Rule #21: Lease a new car or truck only if you plan to replace it within two or three years.
I’m absolutely stunned that a personal finance magazine would ever recommend a lease to its readers. A lease is merely a rental of a car too high-end for you to actually afford, so in the end you’ve dumped out a lot of money and received nothing in return.
Let me make this as clear as possible: the only time you should ever consider an auto lease is when image is more important to you than financial freedom. If that’s the case for you, then by all means, lease yourself a BMW or a Lexus.
Many people will defend leases by using diagrams to “demonstrate” that you’re actually getting more car value this way with a $500 payment each month than if you bought a lower-end car with that same $500 payment. Want to know what the difference is? After four years, the payments on the lower-end auto will stop, and you’ll keep the car. After two or three years with the lease, the lease will end, the car will go back to the dealer, and you’ll have nothing at all to show for it: no car to continue driving, no nothing. You’ll just have to go to the dealer and get another “value” lease.
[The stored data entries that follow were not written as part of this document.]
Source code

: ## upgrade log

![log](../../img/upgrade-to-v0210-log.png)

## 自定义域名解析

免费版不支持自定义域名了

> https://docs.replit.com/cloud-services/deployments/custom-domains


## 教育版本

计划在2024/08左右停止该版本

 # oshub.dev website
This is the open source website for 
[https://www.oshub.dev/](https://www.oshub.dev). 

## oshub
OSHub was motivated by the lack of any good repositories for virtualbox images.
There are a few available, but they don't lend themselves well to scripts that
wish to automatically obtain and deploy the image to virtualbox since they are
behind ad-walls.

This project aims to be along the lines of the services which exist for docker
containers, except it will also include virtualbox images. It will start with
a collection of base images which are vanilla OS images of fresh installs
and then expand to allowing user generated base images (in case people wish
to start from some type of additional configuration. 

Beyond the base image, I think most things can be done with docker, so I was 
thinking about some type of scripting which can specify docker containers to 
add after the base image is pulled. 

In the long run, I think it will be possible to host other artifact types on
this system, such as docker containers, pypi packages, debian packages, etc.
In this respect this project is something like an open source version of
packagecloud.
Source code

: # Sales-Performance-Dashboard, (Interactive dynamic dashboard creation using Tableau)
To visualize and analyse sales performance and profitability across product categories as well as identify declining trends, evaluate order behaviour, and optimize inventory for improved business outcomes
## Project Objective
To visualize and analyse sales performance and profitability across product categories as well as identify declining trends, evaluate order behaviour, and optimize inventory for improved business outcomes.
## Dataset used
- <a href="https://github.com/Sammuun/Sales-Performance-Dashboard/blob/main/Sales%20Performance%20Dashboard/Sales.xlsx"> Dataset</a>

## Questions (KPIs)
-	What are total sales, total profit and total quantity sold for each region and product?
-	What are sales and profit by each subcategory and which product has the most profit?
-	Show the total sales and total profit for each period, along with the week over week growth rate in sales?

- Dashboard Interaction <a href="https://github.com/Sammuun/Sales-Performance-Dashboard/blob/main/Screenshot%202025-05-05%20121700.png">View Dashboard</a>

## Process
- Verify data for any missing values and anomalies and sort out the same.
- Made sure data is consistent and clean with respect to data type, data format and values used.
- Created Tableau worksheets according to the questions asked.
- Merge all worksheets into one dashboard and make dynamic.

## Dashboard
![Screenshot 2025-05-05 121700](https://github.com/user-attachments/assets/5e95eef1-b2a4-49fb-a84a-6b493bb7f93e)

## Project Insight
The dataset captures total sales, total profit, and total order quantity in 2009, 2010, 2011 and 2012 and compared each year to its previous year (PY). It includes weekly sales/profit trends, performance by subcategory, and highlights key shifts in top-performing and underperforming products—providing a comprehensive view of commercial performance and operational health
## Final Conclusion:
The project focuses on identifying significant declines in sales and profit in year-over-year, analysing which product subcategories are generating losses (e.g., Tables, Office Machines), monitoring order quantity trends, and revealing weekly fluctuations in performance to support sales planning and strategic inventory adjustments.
As for me, I own my automobile and I plan on driving it payment-free for several more years. What will happen then? I’ll get a small trade-in value for it, hand over the cash I’ve been saving instead of making the payments, and walk off the lot with a late-model reliable automobile that’s completely mine from day one. No payments, no leases, no nothing.
Let’s even use the situation from the rule, that for some reason you plan on getting rid of the car in three years. You want to lease a 2007 Lexus GS 350, and you can get that lease for $581 a month. On the other hand, you can sign up to purchase a GS 350 for about $655 a month. Of course, both of these numbers are high, but I’m assuming if you’re considering a lease, you’re really poor at negotiating.
Now, what will you have in six years? The comparable 2001 Lexus GS 300 has a book value today of $21,000, with an original sale price comparable to the GS 350 today (in the range of $40 K), so let’s use that as a baseline. With the lease, you spend $20,916 for three years, then you return it to the lot to lease again, lease a 2010 Lexus for the same amount, spend $20,916 over those three years, and then have to go back to the lot again looking for a 2013 Lexus.
If you buy, you’ll make $47,160 in payments over those six years (about $6,000 total more than your leasing pal, or about $80 a month), but in the end you’ll own the Lexus, which will have a book value in the $21,000 range. Head to the lot with your leasing friend and both of you pick out a 2013 Lexus. You can trade yours in, knocking the cost down to about $20,000, meaning you can pay it off and own it in three years with payments less than your pal will be leasing his for for three years. At that point, you will have a free and clear Lexus and he’ll have nothing at all.
If you enjoy having no assets of your own, by all means, sign a lease. As for me, I’ll be rewriting that rule.
Rewritten Rule #21: Never lease an automobile.